Overview: How these tools fit together to provide complete AI agent security
Mindgard brings attacker‑inspired testing that challenges your controls. Wiz augments it with holistic visibility and risk management across cloud and agent ecosystems. Lakera Guard enforces runtime security policies around agent actions and interactions. NeMo Guardrails shapes agent behaviour and safety policies at the application layer. Cortex AgentiX focuses on the safe orchestration, governance and auditability of autonomous workflows.
FAQs
What are the key layers of security needed for AI agent orchestration?
The key layers of security for AI agent orchestration include full visibility into the AI supply chain, input validation, model safeguards, risk management across environments, tool controls, runtime monitoring and access control.
How do runtime protection tools prevent prompt injection and data leakage?
Runtime protection tools detect malicious prompts and block unsafe outputs or data exposure in real-time, helping to prevent attackers from hijacking AI processes.
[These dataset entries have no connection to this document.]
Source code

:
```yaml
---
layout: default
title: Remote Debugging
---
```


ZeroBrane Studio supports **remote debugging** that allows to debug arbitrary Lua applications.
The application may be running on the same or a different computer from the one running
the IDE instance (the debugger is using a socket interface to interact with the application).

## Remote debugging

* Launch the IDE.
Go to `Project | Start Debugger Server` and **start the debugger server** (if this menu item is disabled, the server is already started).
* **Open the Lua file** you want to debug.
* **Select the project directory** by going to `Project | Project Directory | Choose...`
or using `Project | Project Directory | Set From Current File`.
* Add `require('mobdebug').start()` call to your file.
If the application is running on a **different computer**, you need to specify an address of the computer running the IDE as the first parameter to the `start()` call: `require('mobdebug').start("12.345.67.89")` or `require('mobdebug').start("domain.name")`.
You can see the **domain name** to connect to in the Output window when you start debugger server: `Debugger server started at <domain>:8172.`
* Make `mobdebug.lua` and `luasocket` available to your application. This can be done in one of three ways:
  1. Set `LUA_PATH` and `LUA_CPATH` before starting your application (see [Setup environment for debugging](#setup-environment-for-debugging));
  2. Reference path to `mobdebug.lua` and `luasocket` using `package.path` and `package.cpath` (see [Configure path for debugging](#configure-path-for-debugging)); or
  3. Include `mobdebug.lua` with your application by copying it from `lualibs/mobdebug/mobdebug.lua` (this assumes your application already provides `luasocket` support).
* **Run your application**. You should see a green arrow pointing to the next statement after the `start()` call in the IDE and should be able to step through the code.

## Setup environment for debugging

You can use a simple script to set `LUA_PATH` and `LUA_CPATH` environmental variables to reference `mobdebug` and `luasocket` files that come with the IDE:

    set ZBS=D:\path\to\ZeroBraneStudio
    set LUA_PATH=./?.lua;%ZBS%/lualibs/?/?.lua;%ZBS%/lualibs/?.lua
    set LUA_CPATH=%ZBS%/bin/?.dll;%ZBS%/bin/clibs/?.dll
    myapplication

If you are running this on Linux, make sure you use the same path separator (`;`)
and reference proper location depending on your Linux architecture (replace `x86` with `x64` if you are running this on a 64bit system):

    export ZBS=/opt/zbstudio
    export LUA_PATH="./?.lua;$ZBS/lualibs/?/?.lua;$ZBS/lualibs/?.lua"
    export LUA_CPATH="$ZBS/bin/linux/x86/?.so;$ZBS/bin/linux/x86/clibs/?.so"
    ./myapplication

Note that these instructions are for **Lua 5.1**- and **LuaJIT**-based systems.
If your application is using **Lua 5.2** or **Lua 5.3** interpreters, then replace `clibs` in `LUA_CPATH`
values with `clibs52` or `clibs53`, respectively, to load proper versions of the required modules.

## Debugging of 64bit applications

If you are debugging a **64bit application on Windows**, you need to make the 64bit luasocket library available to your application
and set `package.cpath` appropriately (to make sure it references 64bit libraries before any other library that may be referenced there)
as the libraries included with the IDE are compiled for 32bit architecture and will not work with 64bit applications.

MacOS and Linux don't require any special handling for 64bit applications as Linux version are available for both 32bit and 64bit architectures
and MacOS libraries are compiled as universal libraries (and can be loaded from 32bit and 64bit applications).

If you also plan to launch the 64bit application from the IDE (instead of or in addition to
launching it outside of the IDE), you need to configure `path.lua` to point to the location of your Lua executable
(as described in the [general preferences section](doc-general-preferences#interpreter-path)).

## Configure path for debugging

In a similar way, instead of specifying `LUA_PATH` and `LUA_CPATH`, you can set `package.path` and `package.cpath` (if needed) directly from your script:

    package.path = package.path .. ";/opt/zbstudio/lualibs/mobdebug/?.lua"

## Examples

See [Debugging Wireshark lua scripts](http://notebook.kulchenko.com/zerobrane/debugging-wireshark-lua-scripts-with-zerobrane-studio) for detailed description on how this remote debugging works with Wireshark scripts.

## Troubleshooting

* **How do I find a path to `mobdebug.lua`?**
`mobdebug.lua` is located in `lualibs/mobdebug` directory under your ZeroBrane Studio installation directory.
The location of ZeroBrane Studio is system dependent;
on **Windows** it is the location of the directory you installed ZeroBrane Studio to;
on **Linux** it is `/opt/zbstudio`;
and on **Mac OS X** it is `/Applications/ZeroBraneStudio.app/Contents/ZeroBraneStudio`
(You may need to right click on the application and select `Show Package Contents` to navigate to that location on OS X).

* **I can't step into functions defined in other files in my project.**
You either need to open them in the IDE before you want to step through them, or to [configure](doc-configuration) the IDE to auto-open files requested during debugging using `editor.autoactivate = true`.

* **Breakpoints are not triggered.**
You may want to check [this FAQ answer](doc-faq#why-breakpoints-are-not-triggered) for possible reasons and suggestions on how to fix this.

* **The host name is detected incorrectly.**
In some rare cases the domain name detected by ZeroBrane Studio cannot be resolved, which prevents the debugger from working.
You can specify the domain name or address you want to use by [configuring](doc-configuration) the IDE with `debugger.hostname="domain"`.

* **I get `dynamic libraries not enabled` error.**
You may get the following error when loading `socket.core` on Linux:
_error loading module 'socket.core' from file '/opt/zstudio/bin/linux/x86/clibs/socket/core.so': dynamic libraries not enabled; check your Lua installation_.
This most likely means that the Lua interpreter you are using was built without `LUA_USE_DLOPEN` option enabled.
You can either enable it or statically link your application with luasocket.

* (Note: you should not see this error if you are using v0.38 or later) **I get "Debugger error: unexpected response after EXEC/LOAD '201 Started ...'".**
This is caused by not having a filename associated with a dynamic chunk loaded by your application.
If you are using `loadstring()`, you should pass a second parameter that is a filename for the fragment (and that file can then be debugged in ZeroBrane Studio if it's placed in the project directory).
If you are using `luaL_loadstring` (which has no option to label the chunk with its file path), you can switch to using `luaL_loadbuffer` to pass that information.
These vulnerabilities are invisible to static code scans.
What role do guardrail frameworks play in enforcing safe AI agent behaviour?
Guardrail frameworks enforce rules that keep AI behaviour safe, compliant and within limits, ensuring alignment with business security policies and avoiding risky behaviour.
How can a tool help identify and prioritise risks across AI agents and cloud environments?
A risk identification tool can scan systems to find vulnerabilities, then rank them by impact and likelihood so that security teams can allocate resources more efficiently and address the highest-stakes risks first.
Can multiple AI security tools be integrated together, and if so, how do they complement each other?
It’s actually recommended to integrate multiple AI security tools, because no single tool provides complete coverage for AI agent orchestration. Tools like Wiz, Mindgard, Cortex AgentiX, Lakera Guard and NeMo Guardrails cover different areas of the AI agent environment to deliver overlapping, effective protection.